Reading responses to Featherstone & Ernst (Data Archives)
Reading responses to final course readings:
Featherstone’s overview on the nature of the archive
- Archives are for storage, but they are also for access.
- This text connects to our Memes of Resistance project, stating clearly that archives are also necessary for the documentation, and remembrance, of uneven power struggles and surveillance activities. But those who control the archives control the remembrance. That archives, as they were originally conceived, were to be kept secret is worth noting. Archives were also conceived of as playing a role in regulation and oversight of populations: “From the perspective of the emerging European nation-states as they became drawn together and then locked into a globalized power struggle, the construction of archives can be seen as furthering governmentality and the regulation of internal and colonial populations, as well as providing foreign policy information about the strategies and globalizing ambitions of rivals.” More nefariously, this led to an individuation process, whereby “people’s characteristics were observed, recorded and stored in the files,” which is perhaps most common today in oppressive regimes. However, this is exactly what’s happening over the Internet–many of our behaviors, including and perhaps especially our purchase behaviors, are known more by companies than by ourselves. The issue of classifying and selecting data is, in today’s case, extreme, as is the issue of data ownership, which did not originally exist in the case of many historical archives.
- I particularly enjoy the insight of “‘archive reason [as] a form of reason that is devoted to the detail’ (Osborne, 1999: 58). Yet it is clear that the archivist’s gaze depends upon an aesthetics of perception, a discriminating gaze, through which an event can be isolated out of the mass of detail and accorded significance.”
- Now I have to read “Funes, his memory.” This story sounds fantastic.
- I agree with Foucault’s formulation of the archive as archaeology, viewing it as a humanized accounting system in which discourses are created from given data.

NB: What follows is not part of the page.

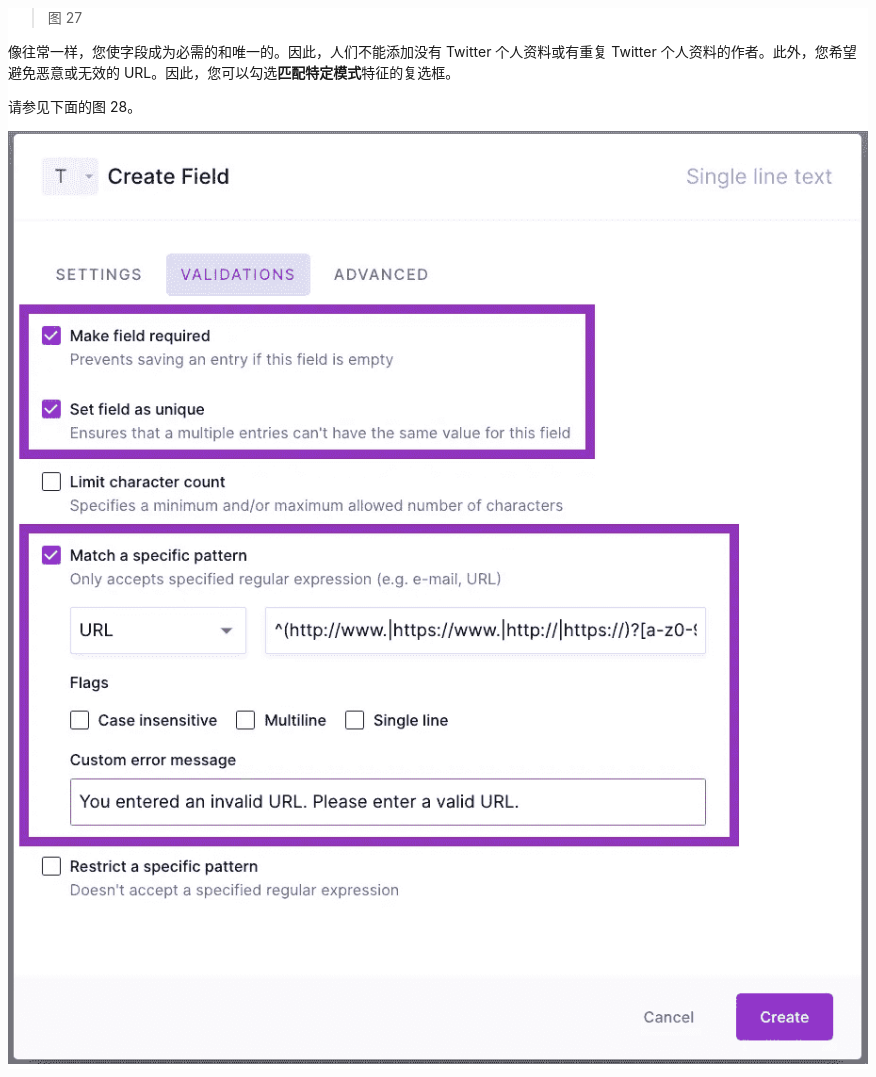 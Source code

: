 > 图 27

像往常一样，您使字段成为必需的和唯一的。因此，人们不能添加没有 Twitter 个人资料或有重复 Twitter 个人资料的作者。此外，您希望避免恶意或无效的 URL。因此，您可以勾选**匹配特定模式**特征的复选框。

请参见下面的图 28。

![](img/6deea045288cc01f9ce82baa08c26144.png)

Ernst’s “Dynamic Media Memories” | Chapter 4 in “Archives in Transition”
- It’s telling that German public broadcast services view archives as “production archives,” compelling us to recycle archived information and keep it in use.

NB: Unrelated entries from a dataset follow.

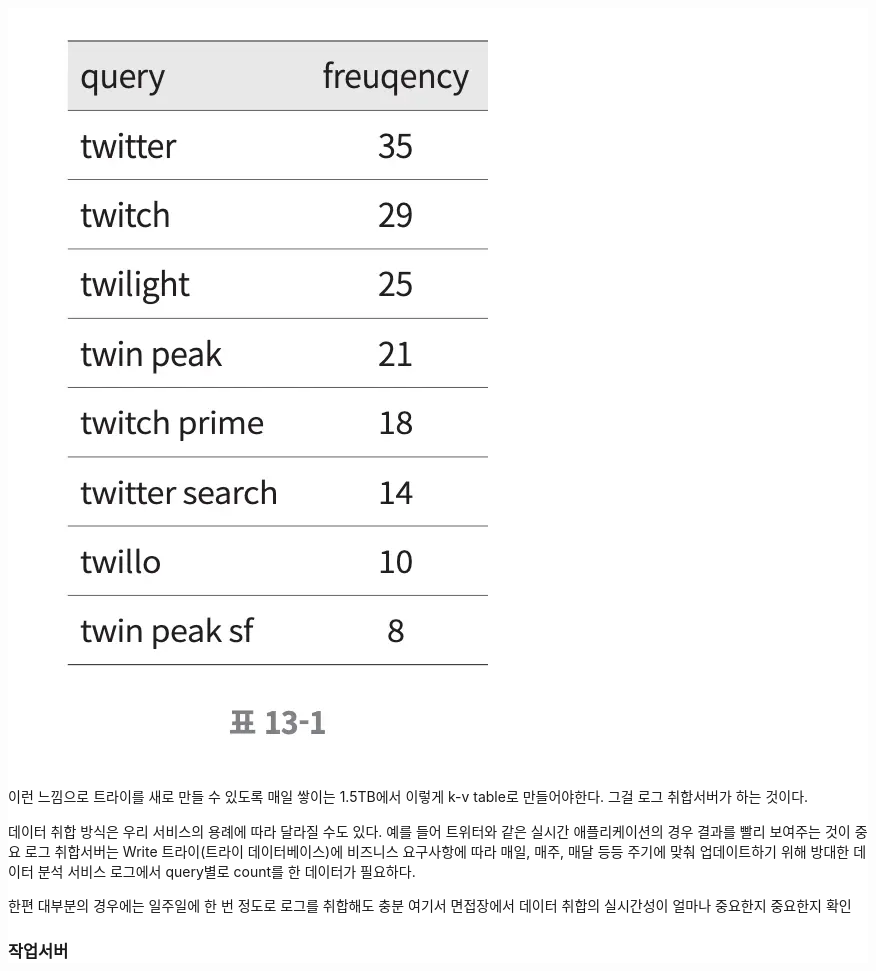 ![image.png](./images/image%20(5).png)

이런 느낌으로 트라이를 새로 만들 수 있도록 매일 쌓이는 1.5TB에서 이렇게 k-v table로 만들어야한다. 그걸 로그 취합서버가 하는 것이다.

데이터 취합 방식은 우리 서비스의 용례에 따라 달라질 수도 있다.
예를 들어 트위터와 같은 실시간 애플리케이션의 경우 결과를 빨리 보여주는 것이 중요
로그 취합서버는 Write 트라이(트라이 데이터베이스)에 비즈니스 요구사항에 따라 매일, 매주, 매달 등등 주기에 맞춰 업데이트하기 위해 방대한 데이터 분석 서비스 로그에서 query별로 count를 한 데이터가 필요하다.


한편 대부분의 경우에는 일주일에 한 번 정도로 로그를 취합해도 충분
여기서 면접장에서 데이터 취합의 실시간성이 얼마나 중요한지 중요한지 확인


### 작업서버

- Digital archives are co-produced by users for their own purposes.
- The ability to memorize is now automatic for digital systems, but recall still requires resources.
- “The shift from emphatic cultural memory (which is oriented toward eternity) to intermediary media” implies a sort of “Eye of Sauron”–a shift in focus as cultural memory dissolves and intermediary interests take root. Perhaps time, today, seems to move faster because our memory is simply shorter, as we offload memory tasks to computational agents that curate information to us in ways that humans never would in a technology desert.
Ernst’s “Underway to the Dual System”
- This section expands upon observations of the last, integrating our understandings of generative data and memory manipulation through recall.
- Specificity of search and recall is paramount in the digital archive: “The digital archive has no intrinsic macrotemporal index, as the “year 2000” problem made clear. It operates at a microtemporal level instead.” Likewise, their existence emerges through recall functions: “Algorithmic objects are objects that always come into being anew and processually; they do not exist as fixed data blocks.”
- References becoming “self-aware” is a unique and curious concept. Hyperlinks allow us to embed and access data that we would never be able to embed and access in the “real world,” such that they take on new meaning and engagement capabilities. Paired with the fact that algorithms allow us to construct new data through faceted affordances, this paradigm makes for a novel way of creating, in a sense, our own custom views of reality. This is both worthwhile and dangerous, in the case of archives, since this customization can do away with important nuance, improperly focus on details that are context-dependent, and inauthentically allow individuals with archive control permissions to dictate the scope of public data access and, as a result, public knowledge and discourse channels.